La prostitution, si prodigue en clichés, faisait en quelque sorte un sujet idéal. C’est ce qui a poussé Malika Nor, éducatrice spécialisée travaillant auprès de jeunes prostitué-e-s, à s’attaquer aux plus répandus d’entre eux. Faut-il encore les citer ? "C’est le plus vieux métier du monde" ; "C’est un mal nécessaire" ; "Les bordels garantissaient hygiène et sécurité" ; "Elles le font pour l’argent" ; "C’est un choix", pour ne prendre que quelques exemples.

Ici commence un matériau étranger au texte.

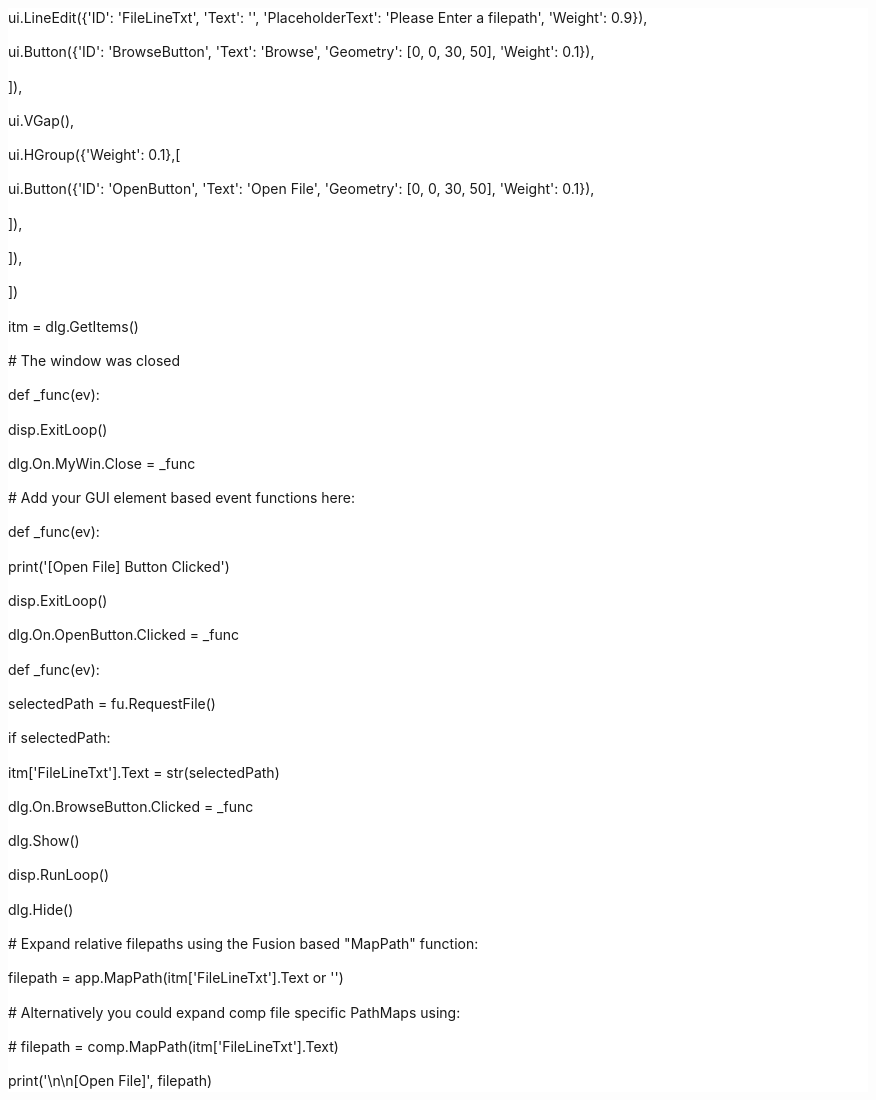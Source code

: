 ui.LineEdit({'ID': 'FileLineTxt', 'Text': '', 'PlaceholderText': 'Please Enter a filepath', 'Weight': 0.9}),

ui.Button({'ID': 'BrowseButton', 'Text': 'Browse', 'Geometry': \[0, 0, 30, 50\], 'Weight': 0.1}),

\]),

ui.VGap(),

ui.HGroup({'Weight': 0.1},\[

ui.Button({'ID': 'OpenButton', 'Text': 'Open File', 'Geometry': \[0, 0, 30, 50\], 'Weight': 0.1}),

\]),

\]),

\])

itm = dlg.GetItems()

\# The window was closed

def \_func(ev):

disp.ExitLoop()

dlg.On.MyWin.Close = \_func

\# Add your GUI element based event functions here:

def \_func(ev):

print('\[Open File\] Button Clicked')

disp.ExitLoop()

dlg.On.OpenButton.Clicked = \_func

def \_func(ev):

selectedPath = fu.RequestFile()

if selectedPath:

itm\['FileLineTxt'\].Text = str(selectedPath)

dlg.On.BrowseButton.Clicked = \_func

dlg.Show()

disp.RunLoop()

dlg.Hide()

\# Expand relative filepaths using the Fusion based "MapPath" function:

filepath = app.MapPath(itm\['FileLineTxt'\].Text or '')

\# Alternatively you could expand comp file specific PathMaps using:

\# filepath = comp.MapPath(itm\['FileLineTxt'\].Text)

print('\\n\\n\[Open File\]', filepath)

Comment n’en conseillerions-nous pas la lecture à tous ceux qui soutiennent encore ces poncifs ? Ils devraient en sortir avec l’idée que le contrôle sanitaire des "maisons" est une garantie illusoire à plusieurs titres, que les pulsions sexuelles "irrépressibles" des clients n’en sont pas, mais que l’argument sert à légitimer leur comportement et bien plus à admettre socialement pour les hommes un droit à la polygamie ; que faire le commerce de son corps est "un acte aux conséquences physiques et psychologiques particulièrement destructrices" lié à des racines si profondes qu’on peut se demander où est le choix...
Souhaitons à cette entreprise contre les idées reçues, souvent fausses et dangereuses, de faire son chemin. Car nous le savons, même face aux réalités crues, prouvées, une partie de l’opinion préfère l’imaginaire, infiniment plus grisant... et nettement plus déculpabilisant.